Segment Start: Dataset

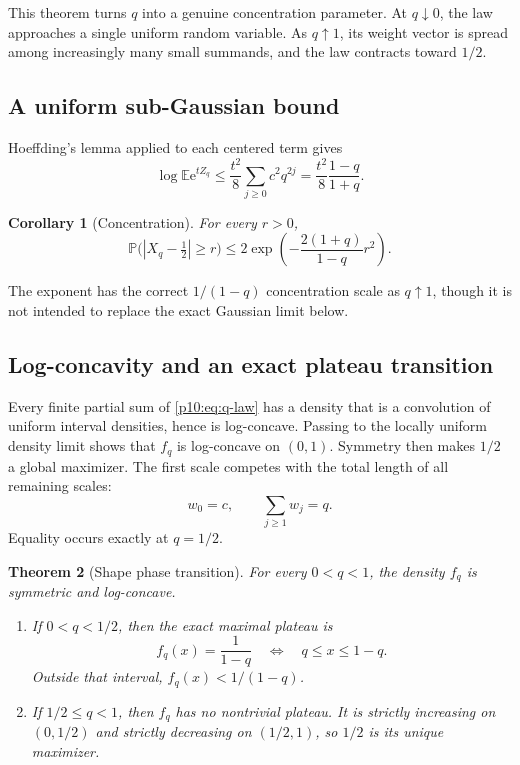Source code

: \documentclass[11pt]{article}
\numberwithin{equation}{section}
\newtheorem{theorem}{Theorem}[section]
\newtheorem{corollary}[theorem]{Corollary}
\theoremstyle{definition}
\theoremstyle{remark}
\newcommand{\E}{\mathbb E}
\newcommand{\Prob}{\mathbb P}
\newcommand{\e}{\mathrm e}
\begin{document}
This theorem turns $q$ into a genuine concentration parameter.  At $q\downarrow0$, the law
approaches a single uniform random variable.  As $q\uparrow1$, its weight vector is spread
among increasingly many small summands, and the law contracts toward $1/2$.

\subsection{A uniform sub-Gaussian bound}

Hoeffding's lemma applied to each centered term gives
\[
 \log\E\e^{tZ_q}
 \le\frac{t^2}{8}\sum_{j\ge0}c^2q^{2j}
 =\frac{t^2}{8}\frac{1-q}{1+q}.
\]

\begin{corollary}[Concentration]
\label{p10:cor:concentration}
For every $r>0$,
\begin{equation}
 \Prob\bigl(|X_q-\tfrac12|\ge r\bigr)
 \le2\exp\!\left(-\frac{2(1+q)}{1-q}r^2\right).             \label{p10:eq:hoeffding}
\end{equation}
\end{corollary}

The exponent has the correct $1/(1-q)$ concentration scale as $q\uparrow1$, though it is not
intended to replace the exact Gaussian limit below.

\subsection{Log-concavity and an exact plateau transition}

Every finite partial sum of \eqref{p10:eq:q-law} has a density that is a convolution of uniform
interval densities, hence is log-concave.  Passing to the locally uniform density limit shows
that $f_q$ is log-concave on $(0,1)$.  Symmetry then makes $1/2$ a global maximizer.
The first scale competes with the total length of all remaining scales:
\[
 w_0=c,
 \qquad
 \sum_{j\ge1}w_j=q.
\]
Equality occurs exactly at $q=1/2$.

\begin{theorem}[Shape phase transition]
\label{p10:thm:plateau}
For every $0<q<1$, the density $f_q$ is symmetric and log-concave.

\begin{enumerate}[label=\textup{(\roman*)}]
\item If $0<q<1/2$, then the exact maximal plateau is
\begin{equation}
 f_q(x)=\frac{1}{1-q}
 \quad\Longleftrightarrow\quad q\le x\le1-q.                 \label{p10:eq:plateau}
\end{equation}
Outside that interval, $f_q(x)<1/(1-q)$.
\item If $1/2\le q<1$, then $f_q$ has no nontrivial plateau.  It is strictly increasing on
$(0,1/2)$ and strictly decreasing on $(1/2,1)$, so $1/2$ is its unique maximizer.
\end{enumerate}
\end{theorem}
\end{document}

Segment End: Dataset

The lines to extract from the data above begin with the line containing "The exponent has" and end with the line containing "and an exact". Extract them exactly, including both.

The exponent has the correct $1/(1-q)$ concentration scale as $q\uparrow1$, though it is not
intended to replace the exact Gaussian limit below.

\subsection{Log-concavity and an exact plateau transition}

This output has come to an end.